Parameter sensitivity of automated baseflow separation for snowmelt‐dominated watersheds and new filtering procedure for determining end of snowmelt period

Automation in baseflow separation procedures allowed fast and convenient baseflow and baseflow index (BF and BFI) estimation for studies including multiple watersheds and covering large spatio‐temporal scales. While most of the existing algorithms are developed and tested extensively for rainfall‐ and baseflow‐dominated systems, little attention is paid on their suitability for snowmelt‐dominated systems. Current publishing practice in regional‐scale studies is to omit BF and BFI uncertainty evaluation or sensitivity analysis. Instead, “standard” and “previously recommended” parameterizations are transferred from rainfall/BF to snowmelt‐dominated systems.

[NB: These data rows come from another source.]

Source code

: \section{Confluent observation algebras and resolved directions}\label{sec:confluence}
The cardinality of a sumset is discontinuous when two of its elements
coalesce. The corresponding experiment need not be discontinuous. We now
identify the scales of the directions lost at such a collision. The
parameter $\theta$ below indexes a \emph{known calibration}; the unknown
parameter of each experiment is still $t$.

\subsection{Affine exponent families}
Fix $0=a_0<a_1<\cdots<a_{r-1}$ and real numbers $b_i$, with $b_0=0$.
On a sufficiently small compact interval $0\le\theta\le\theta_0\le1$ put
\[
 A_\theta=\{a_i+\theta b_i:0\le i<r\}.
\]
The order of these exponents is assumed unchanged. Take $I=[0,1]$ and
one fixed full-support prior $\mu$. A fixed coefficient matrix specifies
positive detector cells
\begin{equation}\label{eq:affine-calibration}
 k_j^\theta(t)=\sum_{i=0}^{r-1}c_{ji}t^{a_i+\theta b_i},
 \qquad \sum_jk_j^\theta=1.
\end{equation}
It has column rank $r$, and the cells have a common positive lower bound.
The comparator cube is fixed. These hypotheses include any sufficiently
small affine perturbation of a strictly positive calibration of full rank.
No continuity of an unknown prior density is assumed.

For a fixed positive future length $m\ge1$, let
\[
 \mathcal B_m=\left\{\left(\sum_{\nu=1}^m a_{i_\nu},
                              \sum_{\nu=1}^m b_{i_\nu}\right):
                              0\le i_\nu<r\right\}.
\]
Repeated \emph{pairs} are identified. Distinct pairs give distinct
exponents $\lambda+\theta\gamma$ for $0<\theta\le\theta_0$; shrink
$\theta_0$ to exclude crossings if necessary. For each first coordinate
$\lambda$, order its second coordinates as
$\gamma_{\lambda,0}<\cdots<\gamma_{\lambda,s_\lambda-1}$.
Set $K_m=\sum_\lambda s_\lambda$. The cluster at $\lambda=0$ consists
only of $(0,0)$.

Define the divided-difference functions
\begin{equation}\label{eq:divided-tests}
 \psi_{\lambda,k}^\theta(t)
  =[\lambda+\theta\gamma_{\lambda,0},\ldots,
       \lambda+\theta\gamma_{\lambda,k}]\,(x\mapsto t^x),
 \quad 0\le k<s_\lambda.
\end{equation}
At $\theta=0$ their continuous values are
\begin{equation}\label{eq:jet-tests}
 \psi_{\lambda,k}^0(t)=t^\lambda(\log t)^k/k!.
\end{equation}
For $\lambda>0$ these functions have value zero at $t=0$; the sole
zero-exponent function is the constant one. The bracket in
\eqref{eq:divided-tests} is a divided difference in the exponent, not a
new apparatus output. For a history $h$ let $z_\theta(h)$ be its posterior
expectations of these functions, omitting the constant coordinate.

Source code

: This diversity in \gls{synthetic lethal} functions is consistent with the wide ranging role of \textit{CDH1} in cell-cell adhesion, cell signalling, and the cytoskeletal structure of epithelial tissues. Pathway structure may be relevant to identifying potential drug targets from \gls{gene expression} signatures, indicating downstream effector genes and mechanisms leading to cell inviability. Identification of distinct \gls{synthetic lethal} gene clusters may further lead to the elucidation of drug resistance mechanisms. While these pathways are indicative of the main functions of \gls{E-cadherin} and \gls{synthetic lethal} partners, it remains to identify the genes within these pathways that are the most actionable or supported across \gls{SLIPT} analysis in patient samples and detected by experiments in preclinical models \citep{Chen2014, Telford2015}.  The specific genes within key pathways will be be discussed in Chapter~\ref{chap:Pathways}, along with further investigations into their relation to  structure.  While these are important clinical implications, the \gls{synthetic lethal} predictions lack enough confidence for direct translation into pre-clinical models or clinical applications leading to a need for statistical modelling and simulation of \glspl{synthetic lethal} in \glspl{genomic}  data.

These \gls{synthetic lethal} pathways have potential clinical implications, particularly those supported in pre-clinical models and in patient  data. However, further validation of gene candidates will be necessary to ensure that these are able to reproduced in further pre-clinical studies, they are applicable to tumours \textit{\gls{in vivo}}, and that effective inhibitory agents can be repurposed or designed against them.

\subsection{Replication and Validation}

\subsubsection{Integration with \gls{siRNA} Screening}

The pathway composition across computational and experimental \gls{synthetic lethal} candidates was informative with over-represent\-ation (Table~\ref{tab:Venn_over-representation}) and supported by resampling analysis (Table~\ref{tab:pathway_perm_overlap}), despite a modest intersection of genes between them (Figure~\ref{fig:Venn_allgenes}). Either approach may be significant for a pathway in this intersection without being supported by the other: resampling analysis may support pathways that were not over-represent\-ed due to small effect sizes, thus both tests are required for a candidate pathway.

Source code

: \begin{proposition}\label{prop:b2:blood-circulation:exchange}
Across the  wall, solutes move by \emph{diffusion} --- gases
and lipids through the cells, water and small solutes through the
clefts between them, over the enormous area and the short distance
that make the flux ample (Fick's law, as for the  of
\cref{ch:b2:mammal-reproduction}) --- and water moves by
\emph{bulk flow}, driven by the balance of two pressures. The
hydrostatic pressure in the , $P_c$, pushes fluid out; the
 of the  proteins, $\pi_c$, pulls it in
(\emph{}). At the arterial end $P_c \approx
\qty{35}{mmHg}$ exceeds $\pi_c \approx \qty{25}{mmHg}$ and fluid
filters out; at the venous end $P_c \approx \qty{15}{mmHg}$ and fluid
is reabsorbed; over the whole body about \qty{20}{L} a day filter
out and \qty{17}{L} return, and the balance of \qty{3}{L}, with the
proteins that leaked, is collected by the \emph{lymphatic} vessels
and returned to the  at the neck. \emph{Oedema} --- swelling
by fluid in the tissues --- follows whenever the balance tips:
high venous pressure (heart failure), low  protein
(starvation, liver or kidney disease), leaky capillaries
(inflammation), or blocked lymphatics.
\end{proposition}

We believe that this practice should be abandoned. First, we demonstrate explicitly that the three most popular heuristic automated BF separation methods—Lyne–Hollick and Eckhardt recursive digital filters, and the U.K. Institute of Hydrology smoothed minima method—produce a wide range of annual BF and BFI estimates due to parameter sensitivity during the annual snowmelt period. Then, we propose a solution for cases when BF and BFI calibration is not possible, namely excluding the snowmelt‐dominated period from the analysis. We developed an automated filtering procedure, which divides the hydrograph into pre‐snowbelt, post‐snowmelt, and snowmelt periods. The filter was tested successfully on 218 continuous water years of daily streamflow data for four snowmelt‐dominated headwater watersheds located in Wyoming (60–837 km²). The post‐snowmelt BF and BFI metric can be used for characterizing summer low‐flows for snowmelt‐dominated systems. Our results show that post‐snowmelt BF and BFI sensitivity to filter parameterization is reduced compared with the sensitivity of annual BF and BFI and is similar to the sensitivity levels for rainfall/baseflow systems.